Thursday, June 07, 2012





(Sorry for these being turned sideways. My computer wouldn't let me turn them.)

This is the real me.

I'm bloated.
I'm uncomfortable.
I lack energy.
I'm not pregnant although I guess I know why the lady in Zumba asked.
I feel huge.
I'm embarrassed.
Honestly, I think I am starting to get depressed.

A few nights ago, I told my boyfriend I wanted to get healthy. I was serious. I told him that I felt comfortable with my body how it is. Today is a different story. After putting on the shirt, I realized just how big I was. After downing cans of Pepsi like no one's business, I realized how uncomfortable I am. I felt so uncomfortable that I could barely stand up for 20-30 minutes. I felt like I was going to be sick.

Sitting here, I'm in tears because I am ashamed of myself. I can't believe I allowed myself to hurt my body this way. I'm so unhealthy, and I hate that.

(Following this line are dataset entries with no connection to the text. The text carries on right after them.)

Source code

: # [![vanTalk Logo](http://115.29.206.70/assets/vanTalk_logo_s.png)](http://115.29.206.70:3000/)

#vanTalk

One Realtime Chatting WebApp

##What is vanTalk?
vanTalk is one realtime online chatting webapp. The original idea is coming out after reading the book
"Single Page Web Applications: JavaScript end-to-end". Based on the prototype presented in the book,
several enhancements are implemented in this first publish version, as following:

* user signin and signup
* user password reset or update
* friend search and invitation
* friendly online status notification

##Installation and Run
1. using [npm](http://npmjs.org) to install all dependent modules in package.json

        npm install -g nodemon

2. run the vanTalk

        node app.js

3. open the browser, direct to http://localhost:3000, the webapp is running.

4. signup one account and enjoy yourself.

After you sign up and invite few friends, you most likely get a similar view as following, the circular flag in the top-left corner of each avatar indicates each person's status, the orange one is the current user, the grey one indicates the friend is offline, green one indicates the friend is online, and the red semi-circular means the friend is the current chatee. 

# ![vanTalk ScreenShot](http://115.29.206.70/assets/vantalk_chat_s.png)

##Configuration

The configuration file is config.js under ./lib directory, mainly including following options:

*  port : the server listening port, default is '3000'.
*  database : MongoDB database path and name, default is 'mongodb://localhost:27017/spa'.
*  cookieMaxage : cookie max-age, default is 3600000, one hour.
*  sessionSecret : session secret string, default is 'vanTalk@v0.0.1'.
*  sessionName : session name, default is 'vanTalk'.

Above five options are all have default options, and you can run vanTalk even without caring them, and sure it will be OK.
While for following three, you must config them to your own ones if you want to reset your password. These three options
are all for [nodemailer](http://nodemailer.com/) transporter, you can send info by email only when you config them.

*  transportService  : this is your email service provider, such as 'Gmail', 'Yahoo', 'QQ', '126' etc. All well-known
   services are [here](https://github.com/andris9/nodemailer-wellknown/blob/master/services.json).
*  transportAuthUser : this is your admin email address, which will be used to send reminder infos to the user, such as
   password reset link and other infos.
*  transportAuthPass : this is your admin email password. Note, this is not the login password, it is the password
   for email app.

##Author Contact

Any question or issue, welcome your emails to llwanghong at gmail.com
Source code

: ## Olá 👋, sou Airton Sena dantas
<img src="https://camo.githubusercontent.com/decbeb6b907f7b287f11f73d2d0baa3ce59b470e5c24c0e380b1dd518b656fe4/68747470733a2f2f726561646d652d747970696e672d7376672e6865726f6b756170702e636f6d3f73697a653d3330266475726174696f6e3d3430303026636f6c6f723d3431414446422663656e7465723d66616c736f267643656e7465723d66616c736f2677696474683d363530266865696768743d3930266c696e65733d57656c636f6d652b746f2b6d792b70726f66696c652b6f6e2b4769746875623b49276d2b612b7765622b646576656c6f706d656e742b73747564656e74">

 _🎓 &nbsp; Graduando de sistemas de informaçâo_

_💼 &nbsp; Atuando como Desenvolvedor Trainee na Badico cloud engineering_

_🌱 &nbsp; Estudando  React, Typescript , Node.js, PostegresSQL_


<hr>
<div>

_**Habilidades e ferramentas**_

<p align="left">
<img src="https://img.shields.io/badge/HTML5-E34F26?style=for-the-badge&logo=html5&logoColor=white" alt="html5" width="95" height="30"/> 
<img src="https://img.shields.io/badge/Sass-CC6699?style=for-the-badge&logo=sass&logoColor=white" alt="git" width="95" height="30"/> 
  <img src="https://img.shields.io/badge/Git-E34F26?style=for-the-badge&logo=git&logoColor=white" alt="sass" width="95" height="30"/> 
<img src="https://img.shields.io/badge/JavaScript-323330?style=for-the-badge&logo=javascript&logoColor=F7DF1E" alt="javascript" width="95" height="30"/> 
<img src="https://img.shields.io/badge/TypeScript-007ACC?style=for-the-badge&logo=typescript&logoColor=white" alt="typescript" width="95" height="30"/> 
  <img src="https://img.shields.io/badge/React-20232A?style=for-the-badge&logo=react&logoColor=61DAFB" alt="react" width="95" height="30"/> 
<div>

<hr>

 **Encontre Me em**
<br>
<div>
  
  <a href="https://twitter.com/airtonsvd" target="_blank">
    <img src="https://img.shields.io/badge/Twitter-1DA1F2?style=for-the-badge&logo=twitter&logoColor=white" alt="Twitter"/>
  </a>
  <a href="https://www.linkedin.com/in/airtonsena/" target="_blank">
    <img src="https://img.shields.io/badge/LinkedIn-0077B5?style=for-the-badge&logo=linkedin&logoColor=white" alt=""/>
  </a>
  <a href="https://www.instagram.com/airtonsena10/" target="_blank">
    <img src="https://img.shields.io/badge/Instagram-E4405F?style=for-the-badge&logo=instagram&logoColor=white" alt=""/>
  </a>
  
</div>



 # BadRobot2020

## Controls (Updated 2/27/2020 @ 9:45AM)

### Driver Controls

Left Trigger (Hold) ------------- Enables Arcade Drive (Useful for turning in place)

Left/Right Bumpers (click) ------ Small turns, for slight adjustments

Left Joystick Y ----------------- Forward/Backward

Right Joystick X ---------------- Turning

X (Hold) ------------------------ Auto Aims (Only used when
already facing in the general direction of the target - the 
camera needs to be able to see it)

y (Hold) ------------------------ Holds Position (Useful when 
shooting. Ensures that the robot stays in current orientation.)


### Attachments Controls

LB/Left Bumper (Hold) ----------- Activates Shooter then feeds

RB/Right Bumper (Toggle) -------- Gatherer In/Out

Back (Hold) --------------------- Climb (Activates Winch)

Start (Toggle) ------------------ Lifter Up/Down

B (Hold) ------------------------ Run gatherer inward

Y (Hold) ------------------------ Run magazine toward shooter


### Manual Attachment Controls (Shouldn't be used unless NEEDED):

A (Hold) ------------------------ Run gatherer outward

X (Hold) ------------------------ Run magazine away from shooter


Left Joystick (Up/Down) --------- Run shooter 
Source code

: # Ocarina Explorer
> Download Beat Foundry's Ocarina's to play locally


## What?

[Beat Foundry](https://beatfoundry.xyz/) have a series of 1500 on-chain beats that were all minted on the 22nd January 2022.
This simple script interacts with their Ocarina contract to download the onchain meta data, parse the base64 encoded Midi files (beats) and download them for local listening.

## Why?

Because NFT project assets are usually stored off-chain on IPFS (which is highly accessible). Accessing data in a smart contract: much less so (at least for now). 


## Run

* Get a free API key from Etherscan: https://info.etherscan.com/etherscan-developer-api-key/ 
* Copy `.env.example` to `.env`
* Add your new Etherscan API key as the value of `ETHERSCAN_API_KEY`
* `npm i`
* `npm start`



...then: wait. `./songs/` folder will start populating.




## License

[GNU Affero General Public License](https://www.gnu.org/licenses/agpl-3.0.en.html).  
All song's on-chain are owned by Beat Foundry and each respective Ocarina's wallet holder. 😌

Yesterday, I guess I was still in naive state of mind, and I let down my guard. I finally met my boyfriend's coworkers. Now that I think back to it, I am so embarrassed. I feel like I embarrassed him although he swears up and down that I always look gorgeous, but I don't believe him. I don't feel gorgeous. I don't feel sexy.

I just feel fat. I feel ugly.

The more I look at these photos, the more I am questioning why I even leave the house.

I'm sorry for the crappy blog. My emotions just seem all over the place today. emoticon

  
  Member Comments About This Blog Post:

JEANNINEMM68 6/10/2012 3:52PM

    When i saw the pictures I saw a beautiful girl. We all have days like this, I know I have them more often than not, but you need to be positive. If you are not happy with the way that you look focus on the things about yourself that you are happy with. It took me a long time but I started thinking about the good things and I eventually started to change my attitude which enabled me to start changing my life. We are all here to support you and it sounds like you have a wonderfully supportive boyfriend. You will get there.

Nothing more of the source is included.